The FAA certified the airplane on August 26. No major problems were found and they signed off the plane for flight testing. A waiver was provided to fly to Springfield after the initial test flights. We could not fly on that date because of IFR weather. On Sunday, September 1, the weather was nice. The owners arrived in the afternoon after church. The wind remained calm and I was selected to fly the plane.

The plane came off well and climbed rapidly at 90 MPH indicated. This gave a good over-the-nose view for the pilot. Slower speeds climb at greater FPM but give little forward visibility with so much plane up front. After a few low passes for movies and photos, I decided to land. I was anxious about the landing. I flew downwind at 110, base at 100, and final at 90 MPH. I used almost all the 3000 feet of runway to float, flare, land and turn around. The airspeeds I used were too high. I couldn't let the landing go at that. I took off circled my home in Mansfield and returned to land. I flew everything 10 MPH slower, coming over the fence at 75 using a slight forward slip down final. The landing was smooth and on the first part of the runway. All following landings were three-point. The plane settles on nicely.

Critique of the Airplane

In the air, the plane is responsive. Wind and engine noise are very evident. Stability is excellent and the plane does what it is asked. Rudder is very necessary to keep the ball centered in turns. It will not turn on aileron alone like we are used to in most factory planes. The Sonerai II is indeed fast, and 145 indicated in level flight was no problem. The plane picks up speed rapidly when the nose is lowered. We found our airspeed to be 10 MPH slow when flying beside a new Cessna. (The above-listed speeds are all slow by 10 MPH.) The Sonerai II is a semi-racer type and not a trainer like a Cessna 150. A careful pilot with a lot of tail-wheel time should have no trouble with the plane if he follows a step-by-step self-training program. The plane will teach the pilot about its own tricks in a manner one can control.
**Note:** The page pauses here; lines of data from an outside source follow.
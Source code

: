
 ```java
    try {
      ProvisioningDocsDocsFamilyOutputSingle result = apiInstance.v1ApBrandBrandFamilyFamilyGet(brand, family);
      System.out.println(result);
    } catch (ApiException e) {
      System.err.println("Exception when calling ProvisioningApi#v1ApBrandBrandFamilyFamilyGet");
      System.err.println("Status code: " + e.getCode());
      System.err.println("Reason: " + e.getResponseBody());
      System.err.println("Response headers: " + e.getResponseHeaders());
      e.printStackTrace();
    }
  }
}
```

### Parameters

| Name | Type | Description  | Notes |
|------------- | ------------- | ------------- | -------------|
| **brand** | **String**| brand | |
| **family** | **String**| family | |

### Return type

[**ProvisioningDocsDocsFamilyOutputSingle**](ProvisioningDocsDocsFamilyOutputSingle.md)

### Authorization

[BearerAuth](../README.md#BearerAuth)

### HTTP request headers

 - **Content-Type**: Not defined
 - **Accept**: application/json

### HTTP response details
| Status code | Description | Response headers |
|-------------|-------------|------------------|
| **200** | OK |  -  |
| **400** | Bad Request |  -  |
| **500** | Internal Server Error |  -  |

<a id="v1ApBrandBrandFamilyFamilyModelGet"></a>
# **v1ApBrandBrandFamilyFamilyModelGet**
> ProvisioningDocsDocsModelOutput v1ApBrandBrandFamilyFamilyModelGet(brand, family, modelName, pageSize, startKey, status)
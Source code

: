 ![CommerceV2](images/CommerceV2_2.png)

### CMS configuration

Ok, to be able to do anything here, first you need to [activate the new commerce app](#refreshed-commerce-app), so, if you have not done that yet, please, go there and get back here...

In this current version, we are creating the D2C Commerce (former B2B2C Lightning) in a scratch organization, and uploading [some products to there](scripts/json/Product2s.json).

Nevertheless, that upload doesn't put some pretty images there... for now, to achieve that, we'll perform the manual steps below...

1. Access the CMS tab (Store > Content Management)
Stalls were beautiful with plenty of buffet and straight-ahead falloff.

We did have an engine cooling problem, as our engine is the 1900 cc. VW. This was the largest engine put in a Sonerai II at that time. A tighter engine baffling corrected the problem. This was after adding extra oil capacity, an oil cooler, enlarging the air dump and increasing the fuel mixture.

The Sonerai II is a good little plane and a joy to fly. It is constructed from aircraft-quality materials and is strong. This should give the pilot much comfort. However, it has a non-certified engine. This lowers initial cost, gives fuel economy and is low cost when repaired.

The construction of a Sonerai I or II is not difficult and is comparable to other designs. But do not expect to do it in two weeks. Two years would be fast. An experienced builder might do it in a year. John Monnett is very helpful to Sonerai builders. So, if you are building a Sonerai, or are planning to build one, get at it! You will have a great fun flying machine when you are done.